What is expected
If a line in the entries below includes "utente", pick it out and copy it.

= Beginning of Section =

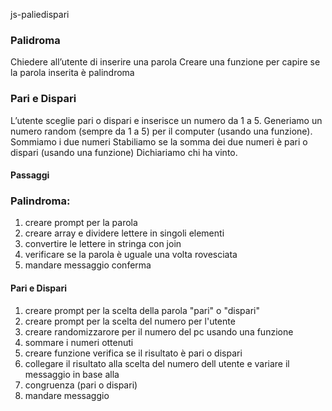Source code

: js-paliedispari

### Palidroma
Chiedere all’utente di inserire una parola
Creare una funzione per capire se la parola inserita è palindroma

### Pari e Dispari
L’utente sceglie pari o dispari e inserisce un numero da 1 a 5.
Generiamo un numero random (sempre da 1 a 5) per il computer (usando una funzione).
Sommiamo i due numeri
Stabiliamo se la somma dei due numeri è pari o dispari (usando una funzione)
Dichiariamo chi ha vinto.


#### Passaggi

### Palindroma: 

1. creare prompt per la parola
2. creare array e dividere lettere in singoli elementi
3. convertire le lettere in stringa con join
4. verificare se la parola è uguale una volta rovesciata
5. mandare messaggio conferma 


#### Pari e Dispari

1. creare prompt per la scelta della parola "pari" o "dispari"
2. creare prompt per la scelta del numero per l'utente
3. creare randomizzarore per il numero del pc usando una funzione
4. sommare i numeri ottenuti
5. creare funzione verifica se il risultato è pari o dispari
6. collegare il risultato alla scelta del numero dell utente e variare il messaggio in base alla
7. congruenza (pari o dispari)
8. mandare messaggio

= End of Section =

Task result
Chiedere all’utente di inserire una parola
L’utente sceglie pari o dispari e inserisce un numero da 1 a 5.
2. creare prompt per la scelta del numero per l'utente
6. collegare il risultato alla scelta del numero dell utente e variare il messaggio in base alla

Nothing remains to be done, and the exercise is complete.